Sexuelle Fantasien hängen stark von der Persönlichkeit ab 31.03.2026

Eine Studie der Michigan State University und der Chapman University, veröffentlicht im Februar 2026 in PLOS ONE, untersuchte den Zusammenhang zwischen den „Big Five“ der Persönlichkeit und sexuellen Fantasien bei 5225 US-Erwachsenen. Die Ergebnisse zeigen, dass Gewissenhaftigkeit und Verträglichkeit mit selteneren sexuellen Fantasien korrelieren, was auf eine stärkere Normorientierung zurückgeführt wird.

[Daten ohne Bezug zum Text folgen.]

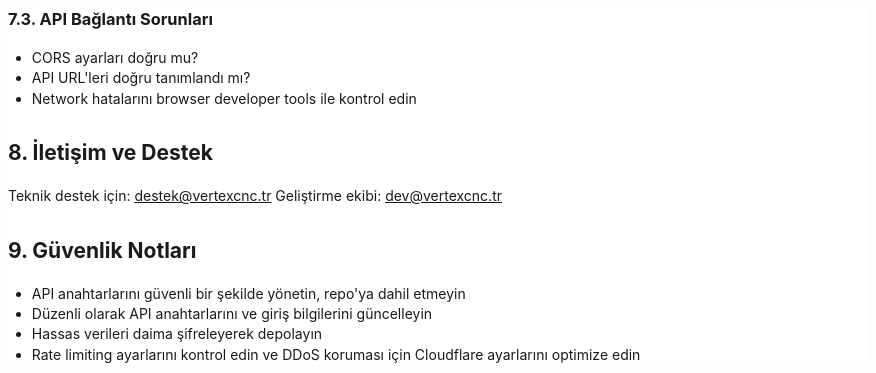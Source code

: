 ### 7.3. API Bağlantı Sorunları
- CORS ayarları doğru mu?
- API URL'leri doğru tanımlandı mı?
- Network hatalarını browser developer tools ile kontrol edin

## 8. İletişim ve Destek

Teknik destek için: destek@vertexcnc.tr
Geliştirme ekibi: dev@vertexcnc.tr

## 9. Güvenlik Notları

- API anahtarlarını güvenli bir şekilde yönetin, repo'ya dahil etmeyin
- Düzenli olarak API anahtarlarını ve giriş bilgilerini güncelleyin
- Hassas verileri daima şifreleyerek depolayın
- Rate limiting ayarlarını kontrol edin ve DDoS koruması için Cloudflare ayarlarını optimize edin
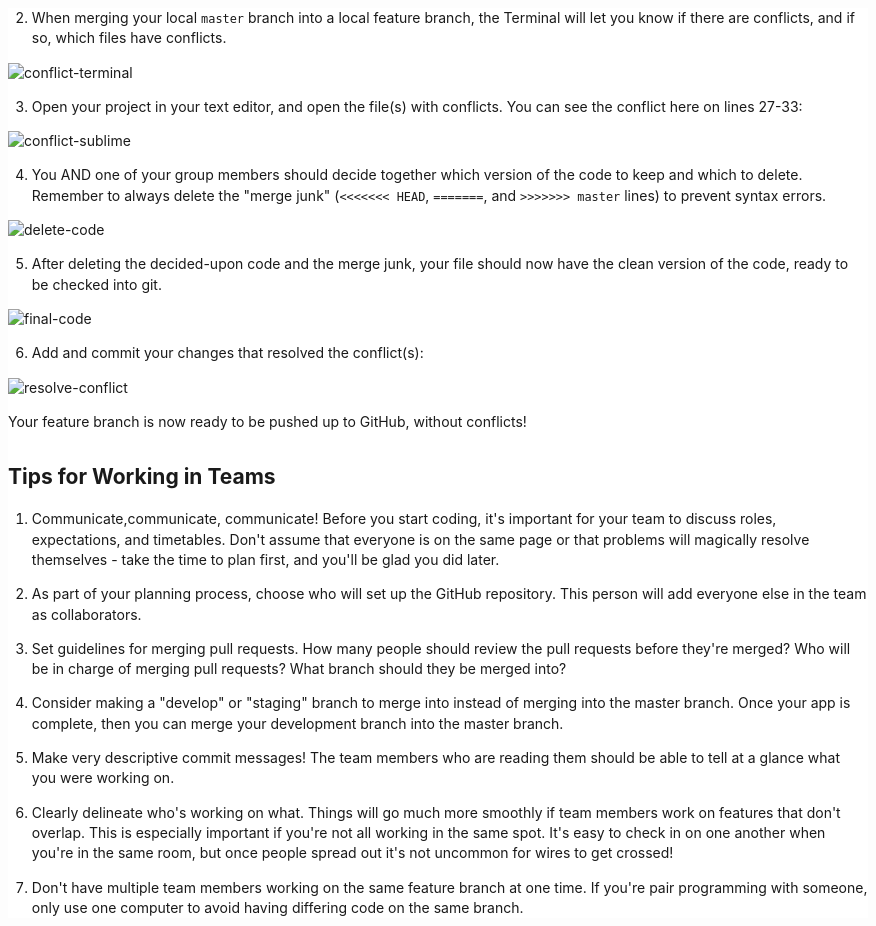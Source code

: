 2. When merging your local `master` branch into a local feature branch, the Terminal will let you know if there are conflicts, and if so, which files have conflicts.

  ![conflict-terminal](https://cloud.githubusercontent.com/assets/7833470/12072814/7a636df4-b0aa-11e5-98b0-0e31b37dc41d.png)

3. Open your project in your text editor, and open the file(s) with conflicts. You can see the conflict here on lines 27-33:

  ![conflict-sublime](https://cloud.githubusercontent.com/assets/7833470/12072816/813bd576-b0aa-11e5-9b22-b6b41302f9fa.png)

4. You AND one of your group members should decide together which version of the code to keep and which to delete. Remember to always delete the "merge junk" (`<<<<<<< HEAD`, `=======`, and `>>>>>>> master` lines) to prevent syntax errors.

  ![delete-code](https://cloud.githubusercontent.com/assets/7833470/12072817/842c5cce-b0aa-11e5-9c9a-9eecb678a7ad.png)

5. After deleting the decided-upon code and the merge junk, your file should now have the clean version of the code, ready to be checked into git.

  ![final-code](https://cloud.githubusercontent.com/assets/7833470/12072818/8760301e-b0aa-11e5-8248-9201c1d70153.png)

6. Add and commit your changes that resolved the conflict(s):

  ![resolve-conflict](https://cloud.githubusercontent.com/assets/7833470/12072819/898221a4-b0aa-11e5-84ec-f6a1bedaa6de.png)

  Your feature branch is now ready to be pushed up to GitHub, without conflicts!

## Tips for Working in Teams
1. Communicate,communicate, communicate! Before you start coding, it's important for your team to discuss roles, expectations, and timetables. Don't assume that everyone is on the same page or that problems will magically resolve themselves - take the time to plan first, and you'll be glad you did later.

2. As part of your planning process, choose who will set up the GitHub repository. This person will add everyone else in the team as collaborators.

3. Set guidelines for merging pull requests. How many people should review the pull requests before they're merged? Who will be in charge of merging pull requests? What branch should they be merged into?

4. Consider making a "develop" or "staging" branch to merge into instead of merging into the master branch. Once your app is complete, then you can merge your development branch into the master branch.

5. Make very descriptive commit messages! The team members who are reading them should be able to tell at a glance what you were working on.

6. Clearly delineate who's working on what. Things will go much more smoothly if team members work on features that don't overlap. This is especially important if you're not all working in the same spot. It's easy to check in on one another when you're in the same room, but once people spread out it's not uncommon for wires to get crossed!

7. Don't have multiple team members working on the same feature branch at one time. If you're pair programming with someone, only use one computer to avoid having differing code on the same branch.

Neurotische Persönlichkeiten, insbesondere solche mit depressiven Zügen, fantasieren häufiger, möglicherweise als Form der Emotionsregulation. Überraschenderweise zeigten Extraversion und Offenheit keine signifikanten Zusammenhänge mit der Fantasiehäufigkeit. Die Studie betont, dass Fantasien nicht zwangsläufig das Selbstbild widerspiegeln und ein normaler, vielfältiger Teil der menschlichen Sexualität sind, wobei die Daten hauptsächlich auf Selbstauskünften von langjährig verheirateten, älteren US-Amerikanern basieren.